Their design team envisioned a rift cut oak veneer to match the lobby. In theory, it would look great – but our team knew that with the heavy traffic these elevators are subject to, the veneer would not last.

Next, we examined the possibility of protecting the oak veneer behind sheets of laminated glass, but it quickly became apparent that the heavy glass would mean that the cabs wouldn’t pass rigorous weight requirements.

Beautiful Design Meets Light-Weight Durability

The architects on this project had clear design intent. The question was how could we make their vision a viable reality? How could we value engineer a solution that passed code requirements and used their resources most efficiently? And how could we ensure that the beauty of the design was protected and prepared for heavy use?

Our solution: print an image of rift cut oak veneer on the back of thin, lightweight, ultra-strong Gorilla® Glass.

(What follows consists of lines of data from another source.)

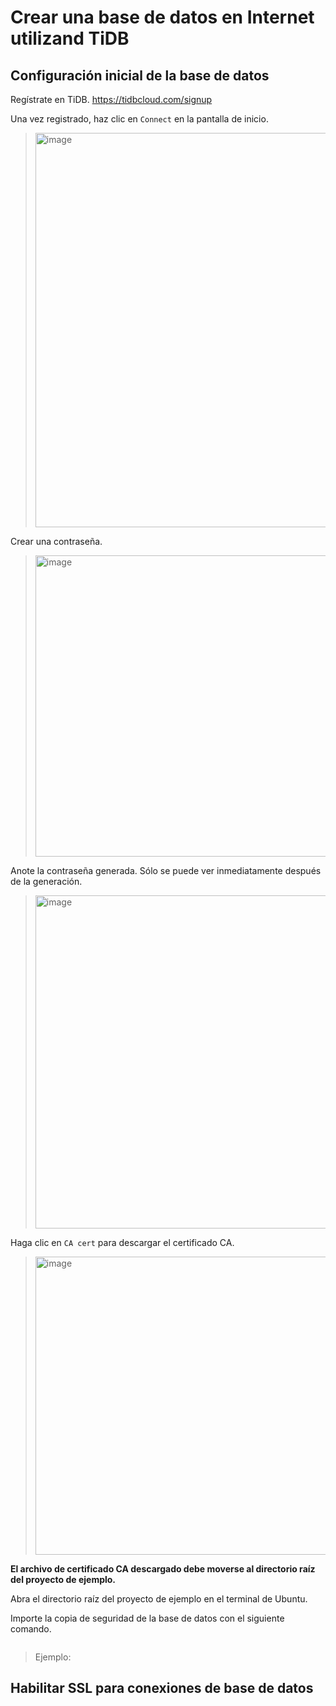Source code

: # Crear una base de datos en Internet utilizand TiDB

## Configuración inicial de la base de datos
Regístrate en TiDB.
https://tidbcloud.com/signup

Una vez registrado, haz clic en `Connect` en la pantalla de inicio.
> <img width="1328" height="631" alt="image" src="https://github.com/user-attachments/assets/85ee3ef2-0279-4b0f-8f5b-c016a468e118" />

Crear una contraseña.
> <img width="604" height="482" alt="image" src="https://github.com/user-attachments/assets/575075a7-7984-48bb-ad27-df995ddd5717" />

Anote la contraseña generada. Sólo se puede ver inmediatamente después de la generación.
> <img width="592" height="533" alt="image" src="https://github.com/user-attachments/assets/fef4191a-d87c-4b8e-81a9-5cf7da706a74" />

Haga clic en `CA cert` para descargar el certificado CA.
> <img width="604" height="477" alt="image" src="https://github.com/user-attachments/assets/c15bb1c6-2f5a-4eb0-8b66-de27d2036a55" />

**El archivo de certificado CA descargado debe moverse al directorio raíz del proyecto de ejemplo.**

Abra el directorio raíz del proyecto de ejemplo en el terminal de Ubuntu.

Importe la copia de seguridad de la base de datos con el siguiente comando.
```
```
> Ejemplo:
> 

## Habilitar SSL para conexiones de base de datos



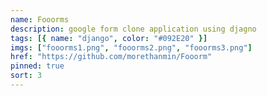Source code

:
 ```yaml
---
name: Fooorms
description: google form clone application using djagno
tags: [{ name: "django", color: "#092E20" }]
imgs: ["fooorms1.png", "fooorms2.png", "fooorms3.png"]
href: "https://github.com/morethanmin/Fooorm"
pinned: true
sort: 3
---
```

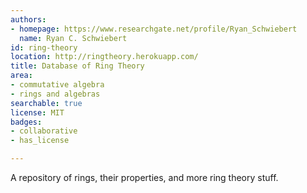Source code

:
 ```yaml
---
authors:
- homepage: https://www.researchgate.net/profile/Ryan_Schwiebert
  name: Ryan C. Schwiebert
id: ring-theory
location: http://ringtheory.herokuapp.com/
title: Database of Ring Theory
area:
- commutative algebra
- rings and algebras
searchable: true
license: MIT
badges:
- collaborative
- has_license

---
```


A repository of rings, their properties, and more ring theory stuff.
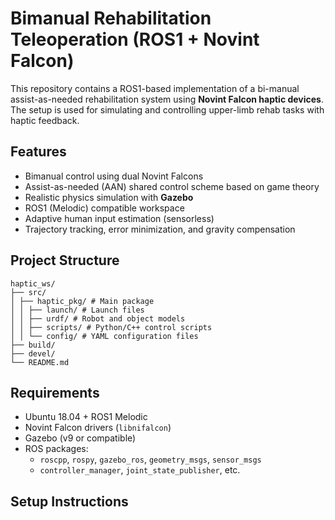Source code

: # Bimanual Rehabilitation Teleoperation (ROS1 + Novint Falcon)

This repository contains a ROS1-based implementation of a bi-manual assist-as-needed rehabilitation system using **Novint Falcon haptic devices**. The setup is used for simulating and controlling upper-limb rehab tasks with haptic feedback.


## Features

- Bimanual control using dual Novint Falcons
- Assist-as-needed (AAN) shared control scheme based on game theory
- Realistic physics simulation with **Gazebo**
- ROS1 (Melodic) compatible workspace
- Adaptive human input estimation (sensorless)
- Trajectory tracking, error minimization, and gravity compensation

## Project Structure
```
haptic_ws/
├── src/
│ ├── haptic_pkg/ # Main package
│ │ ├── launch/ # Launch files
│ │ ├── urdf/ # Robot and object models
│ │ ├── scripts/ # Python/C++ control scripts
│ │ └── config/ # YAML configuration files
├── build/
├── devel/
└── README.md
```

## Requirements

- Ubuntu 18.04 + ROS1 Melodic
- Novint Falcon drivers (`libnifalcon`)
- Gazebo (v9 or compatible)
- ROS packages:
  - `roscpp`, `rospy`, `gazebo_ros`, `geometry_msgs`, `sensor_msgs`
  - `controller_manager`, `joint_state_publisher`, etc.

## Setup Instructions


 
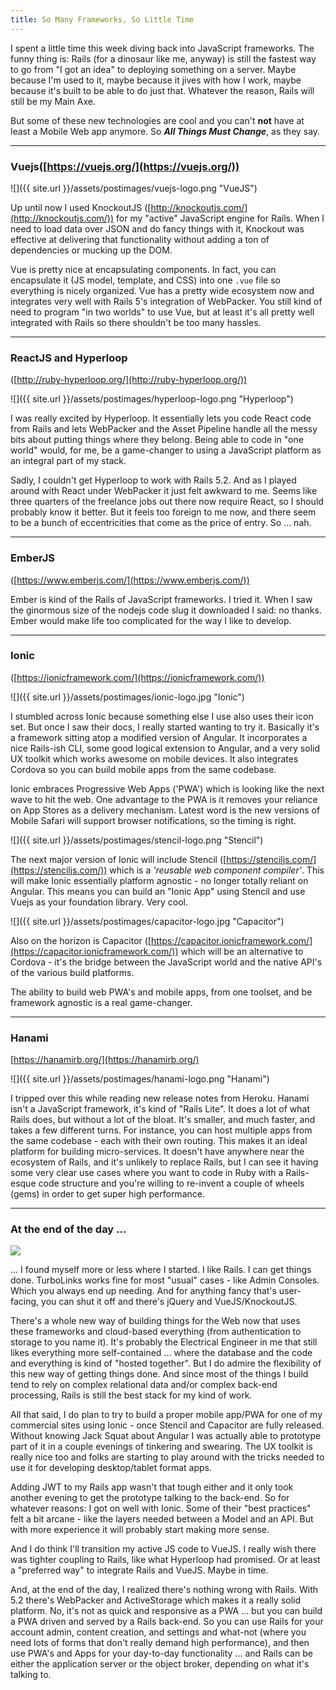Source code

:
 ```yaml
---
title: So Many Frameworks, So Little Time
---
```


I spent a little time this week diving back into JavaScript frameworks. The funny thing is: Rails (for a dinosaur like me, anyway) is still the fastest way to go from "I got an idea" to deploying something on a server. Maybe because I'm used to it, maybe because it jives with how I work, maybe because it's built to be able to do just that. Whatever the reason, Rails will still be my Main Axe.

But some of these new technologies are cool and you can't **not** have at least a Mobile Web app anymore. So ***All Things Must Change***, as they say.

----

### Vuejs([https://vuejs.org/](https://vuejs.org/))

 ![]({{ site.url }}/assets/postimages/vuejs-logo.png "VueJS")

Up until now I used KnockoutJS ([http://knockoutjs.com/](http://knockoutjs.com/)) for my "active" JavaScript engine for Rails. When I need to load data over JSON and do fancy things with it, Knockout was effective at delivering that functionality without adding a ton of dependencies or mucking up the DOM. 

Vue is pretty nice at encapsulating components. In fact, you can encapsulate it (JS model, template, and CSS) into one `.vue` file so everything is nicely organized. Vue has a pretty wide ecosystem now and integrates very well with Rails 5's integration of WebPacker. You still kind of need to program "in two worlds" to use Vue, but at least it's all pretty well integrated with Rails so there shouldn't be too many hassles.

----

### ReactJS and Hyperloop
([http://ruby-hyperloop.org/](http://ruby-hyperloop.org/))

![]({{ site.url }}/assets/postimages/hyperloop-logo.png "Hyperloop")

I was really excited by Hyperloop. It essentially lets you code React code from Rails and lets WebPacker and the Asset Pipeline handle all the messy bits about putting things where they belong. Being able to code in "one world" would, for me, be a game-changer to using a JavaScript platform as an integral part of my stack.

Sadly, I couldn't get Hyperloop to work with Rails 5.2. And as I played around with React under WebPacker it just felt awkward to me. Seems like three quarters of the freelance jobs out there now require React, so I should probably know it better. But it feels too foreign to me now, and there seem to be a bunch of eccentricities that come as the price of entry. So ... nah.

----

### EmberJS
([https://www.emberjs.com/](https://www.emberjs.com/))

Ember is kind of the Rails of JavaScript frameworks. I tried it. When I saw the ginormous size of the nodejs code slug it downloaded I said: no thanks. Ember would make life too complicated for the way I like to develop.

----

### Ionic
([https://ionicframework.com/](https://ionicframework.com/))

![]({{ site.url }}/assets/postimages/ionic-logo.jpg "Ionic")

I stumbled across Ionic because something else I use also uses their icon set. But once I saw their docs, I really started wanting to try it. Basically it's a framework sitting atop a modified version of Angular. It incorporates a nice Rails-ish CLI, some good logical extension to Angular, and a very solid UX toolkit which works awesome on mobile devices. It also integrates Cordova so you can build mobile apps from the same codebase.

Ionic embraces Progressive Web Apps ('PWA') which is looking like the next wave to hit the web. One advantage to the PWA is it removes your reliance on App Stores as a delivery mechanism. Latest word is the new versions of Mobile Safari will support browser notifications, so the timing is right.

![]({{ site.url }}/assets/postimages/stencil-logo.png "Stencil")

The next major version of Ionic will include Stencil ([https://stenciljs.com/](https://stenciljs.com/)) which is a *'reusable web component compiler'*. This will make Ionic essentially platform agnostic - no longer totally reliant on Angular. This means you can build an "Ionic App" using Stencil and use Vuejs as your foundation library. Very cool.

![]({{ site.url }}/assets/postimages/capacitor-logo.jpg "Capacitor")

Also on the horizon is Capacitor ([https://capacitor.ionicframework.com/](https://capacitor.ionicframework.com/)) which will be an alternative to Cordova - it's the bridge between the JavaScript world and the native API's of the various build platforms.

The ability to build web PWA's and mobile apps, from one toolset, and be framework agnostic is a real game-changer.

----

### Hanami

[https://hanamirb.org/](https://hanamirb.org/)

![]({{ site.url }}/assets/postimages/hanami-logo.png "Hanami")

I tripped over this while reading new release notes from Heroku. Hanami isn't a JavaScript framework, it's kind of "Rails Lite". It does a lot of what Rails does, but without a lot of the bloat. It's smaller, and much faster, and takes a few different turns. For instance, you can host multiple apps from the same codebase - each with their own routing. This makes it an ideal platform for building micro-services. It doesn't have anywhere near the ecosystem of Rails, and it's unlikely to replace Rails, but I can see it having some very clear use cases where you want to code in Ruby with a Rails-esque code structure and you're willing to re-invent a couple of wheels (gems) in order to get super high performance.

----

### At the end of the day ...

![](https://media.giphy.com/media/3ornkczqjMrIUmdmSs/giphy.gif)

... I found myself more or less where I started. I like Rails. I can get things done. TurboLinks works fine for most "usual" cases - like Admin Consoles. Which you always end up needing. And for anything fancy that's user-facing, you can shut it off and there's jQuery and VueJS/KnockoutJS.

There's a whole new way of building things for the Web now that uses these frameworks and cloud-based everything (from authentication to storage to you name it). It's probably the Electrical Engineer in me that still likes everything more self-contained ... where the database and the code and everything is kind of "hosted together". But I do admire the flexibility of this new way of getting things done. And since most of the things I build tend to rely on complex relational data and/or complex back-end processing, Rails is still the best stack for my kind of work.

All that said, I do plan to try to build a proper mobile app/PWA for one of my commercial sites using Ionic - once Stencil and Capacitor are fully released. Without knowing Jack Squat about Angular I was actually able to prototype part of it in a couple evenings of tinkering and swearing. The UX toolkit is really nice too and folks are starting to play around with the tricks needed to use it for developing desktop/tablet format apps. 

Adding JWT to my Rails app wasn't that tough either and it only took another evening to get the prototype talking to the back-end. So for whatever reasons: I got on well with Ionic. Some of their "best practices" felt a bit arcane - like the layers needed between a Model and an API. But with more experience it will probably start making more sense.

And I do think I'll transition my active JS code to VueJS. I really wish there was tighter coupling to Rails, like what Hyperloop had promised. Or at least a "preferred way" to integrate Rails and VueJS. Maybe in time. 

And, at the end of the day, I realized there's nothing wrong with Rails. With 5.2 there's WebPacker and ActiveStorage which makes it a really solid platform. No, it's not as quick and responsive as a PWA ... but you can build a PWA driven and served by a Rails back-end. So you can use Rails for your account admin, content creation, and settings and what-not (where you need lots of forms that don't really demand high performance), and then use PWA's and Apps for your day-to-day functionality ... and Rails can be either the application server or the object broker, depending on what it's talking to. 
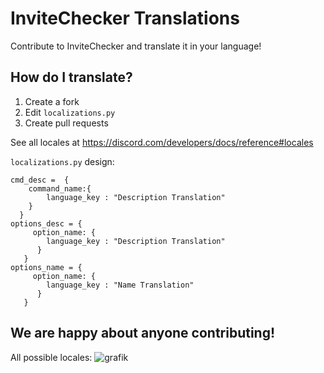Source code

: # InviteChecker Translations
Contribute to InviteChecker and translate it in your language!

## How do I translate?

1. Create a fork
2. Edit `localizations.py`
3. Create pull requests

See all locales at https://discord.com/developers/docs/reference#locales

`localizations.py` design:
```
cmd_desc =  {
    command_name:{
        language_key : "Description Translation"
    }
  }
options_desc = {
     option_name: {
        language_key : "Description Translation"
      }
   }
options_name = {
     option_name: {
        language_key : "Name Translation"
      }
   }
```
    
  

## We are happy about anyone contributing!

 All possible locales:
 ![grafik](https://user-images.githubusercontent.com/69853686/193323837-fc2967c8-fd56-4da0-8351-afdca57a2f3e.png)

Printing the design directly to the glass would reduce the weight, meaning the cabs would be up to code.

Their team had just one concern: would the panels look real or like laminate? To that, we explained how we would photograph different sections of the wood. When printed, each panel would be slightly varied – just like the natural grains of oak. With the high-resolution printing capacity and pristine color reproduction of Gorilla Glass, their panels would look like real wood, not laminate.

A Policy for Value

Part of our value engineered solution for IBX was education. Teaching the team of architects about materials, codes, and requirements enabled them to specify interiors that satisfied their design intent and facilitated compliance.

Today, the Blue Cross headquarters’ elevator interiors reflect the aesthetic of the building and can withstand virtually non-stop journeys carrying thousands of employees and visitors every day.